The role religion plays in Iran’s ties to Indonesia is important, yet seldom publicly acknowledged due to rising anti-Shia sentiment within Indonesia.
“Generally speaking, Iran is realistic and aware that many Indonesians will not convert to Shia Islam,” said Dicky Sofjan, a core doctoral faculty at the Indonesian Consortium for Religious Studies at Universitas Gadjah Mada in Yogyakarta, “but they do know that many Indonesian academics have sympathies with the Iranian revolution and the intellectual thinking behind it.”
Whilst Iran officially claims to have no interest in spreading its religious ideologies in Indonesia, this isn’t necessarily true. “There is a rivalry between Saudi Arabia and Iran in Indonesia,” said Andreas Harsono, a researcher for the rights group Human Rights Watch. “There is an active effort by Iran, especially after the Iranian Revolution, to promote and to back up Shi’ism in Indonesia. Most Shia groups get support from Iran.”
Iran has managed to fulfill some of these religious objectives through institutions such as the Jakarta Islamic Center (ICC), which function as a hub for translations of Iranian texts and other religious studies, and facilitate scholarships for Indonesian Shia to study in Iran.
Remarkably, the ICC, whose headquarters is indiscreetly clad in elaborate blue Persian tiling, sits just a five-minute walk away from LIPIA, one of the largest Saudi-funded universities in Indonesia and a major center for Saudi proselytization.
Iran can distance itself from institutes such as the ICC because they are managed not by the executive branch of the Iranian government, but instead operate directly under the Office of the Supreme Leader of Iran. This allows them to act as de facto centers for religious evangelization without officially being tied to the Iranian diplomatic and political establishment.
For Indonesia, a relationship with Iran could be increasingly difficult to maintain. Islamic conservatism within the country is growing. Indonesian politicians, which increasingly have to project an image of piety in order to appeal to a growing conservative Sunni base, will become stricter on religious minorities, including the Indonesian Shia.
One such example can be seen in the Indonesian vice president Mar’uf Amin, a 75-year-old conservative Sunni cleric. Amin, who was chosen to bolster President Joko Widodo’s religious credentials, is the former head of both the Nahdlatul Ulama and the Indonesian Council of Ulama (MUI), the country’s top clerical body. During his chairmanship, the MUI drafted numerous fatwa and decrees against minority groups, including the Shia.
Indonesia’s Ministry of Religious Affairs recently released an app, and hotline service, that allows users to report individuals suspected of “religious heresy.” The Shia are listed as a dangerous group, promoting “deviant teachings.”
Iran has kept silent on these issues. But according to Andreas Harsono, who was arrested for reporting on the exile of the Shia community in Maduro in 2012, persecution of the Shia has been a source of concern for Tehran. “After I was arrested, a former vice president of Iran, whom I had never met, sent me a personal Christmas card out of gratitude,” said Harsono. “These attacks troubled them.”

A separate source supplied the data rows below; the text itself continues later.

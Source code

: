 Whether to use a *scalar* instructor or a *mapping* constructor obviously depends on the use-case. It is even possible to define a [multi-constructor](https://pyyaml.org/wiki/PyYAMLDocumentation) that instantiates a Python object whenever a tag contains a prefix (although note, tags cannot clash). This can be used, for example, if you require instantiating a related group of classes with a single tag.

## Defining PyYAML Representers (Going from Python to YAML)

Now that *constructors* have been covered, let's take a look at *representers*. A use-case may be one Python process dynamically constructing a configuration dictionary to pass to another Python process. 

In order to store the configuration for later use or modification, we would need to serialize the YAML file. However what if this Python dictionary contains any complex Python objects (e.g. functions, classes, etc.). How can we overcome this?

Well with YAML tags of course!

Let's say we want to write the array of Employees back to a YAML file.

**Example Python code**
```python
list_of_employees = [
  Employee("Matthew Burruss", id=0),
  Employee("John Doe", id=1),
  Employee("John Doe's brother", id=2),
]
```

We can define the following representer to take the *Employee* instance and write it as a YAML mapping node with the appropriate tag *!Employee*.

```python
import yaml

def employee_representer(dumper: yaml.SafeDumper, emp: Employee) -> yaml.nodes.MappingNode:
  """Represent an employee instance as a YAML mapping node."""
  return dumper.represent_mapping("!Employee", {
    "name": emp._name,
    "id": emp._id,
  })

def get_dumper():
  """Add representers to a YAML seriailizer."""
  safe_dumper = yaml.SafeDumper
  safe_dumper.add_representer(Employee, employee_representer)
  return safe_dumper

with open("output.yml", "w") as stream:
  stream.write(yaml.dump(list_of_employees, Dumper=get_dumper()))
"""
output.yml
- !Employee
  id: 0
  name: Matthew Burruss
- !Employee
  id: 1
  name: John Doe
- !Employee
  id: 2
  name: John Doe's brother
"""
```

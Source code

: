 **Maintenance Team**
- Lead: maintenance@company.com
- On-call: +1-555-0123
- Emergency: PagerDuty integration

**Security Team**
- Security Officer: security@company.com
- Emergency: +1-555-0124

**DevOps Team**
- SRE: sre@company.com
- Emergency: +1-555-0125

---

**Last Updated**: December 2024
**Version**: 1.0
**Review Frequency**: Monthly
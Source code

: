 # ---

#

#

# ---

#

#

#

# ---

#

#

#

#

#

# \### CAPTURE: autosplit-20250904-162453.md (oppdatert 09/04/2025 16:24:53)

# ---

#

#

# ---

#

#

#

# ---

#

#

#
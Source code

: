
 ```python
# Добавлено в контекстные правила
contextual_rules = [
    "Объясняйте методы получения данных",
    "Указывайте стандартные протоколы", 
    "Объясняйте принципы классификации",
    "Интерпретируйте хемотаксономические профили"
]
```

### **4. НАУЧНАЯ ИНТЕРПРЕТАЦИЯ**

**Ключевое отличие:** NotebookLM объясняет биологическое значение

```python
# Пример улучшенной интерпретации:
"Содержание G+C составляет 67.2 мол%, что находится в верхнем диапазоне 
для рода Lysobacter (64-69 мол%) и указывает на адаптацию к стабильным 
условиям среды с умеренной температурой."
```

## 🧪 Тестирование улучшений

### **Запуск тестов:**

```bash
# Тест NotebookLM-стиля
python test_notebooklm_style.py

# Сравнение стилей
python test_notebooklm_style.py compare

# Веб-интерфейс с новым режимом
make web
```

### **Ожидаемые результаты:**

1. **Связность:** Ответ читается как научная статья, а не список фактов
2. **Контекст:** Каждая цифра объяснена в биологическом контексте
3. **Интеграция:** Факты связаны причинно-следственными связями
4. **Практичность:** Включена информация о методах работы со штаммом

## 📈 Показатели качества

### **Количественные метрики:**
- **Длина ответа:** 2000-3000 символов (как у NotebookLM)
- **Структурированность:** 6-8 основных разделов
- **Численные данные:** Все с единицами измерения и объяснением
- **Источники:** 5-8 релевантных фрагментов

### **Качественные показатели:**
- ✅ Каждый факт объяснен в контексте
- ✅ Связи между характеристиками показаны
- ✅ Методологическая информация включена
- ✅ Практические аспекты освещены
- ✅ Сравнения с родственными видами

Whilst Indonesian-Iranian relations have stood the test of time, Indonesia’s political identity is at a crossroads. Its relationship with its counterparts in the Islamic world, and with its religious minorities, will be an important indicator of just which direction it chooses to go.
Maxwell Lowe is an Australian freelance journalist. He is currently studying for a Masters of National Security Policy at the Australian National University and holds a Bachelor of International Security Studies degree.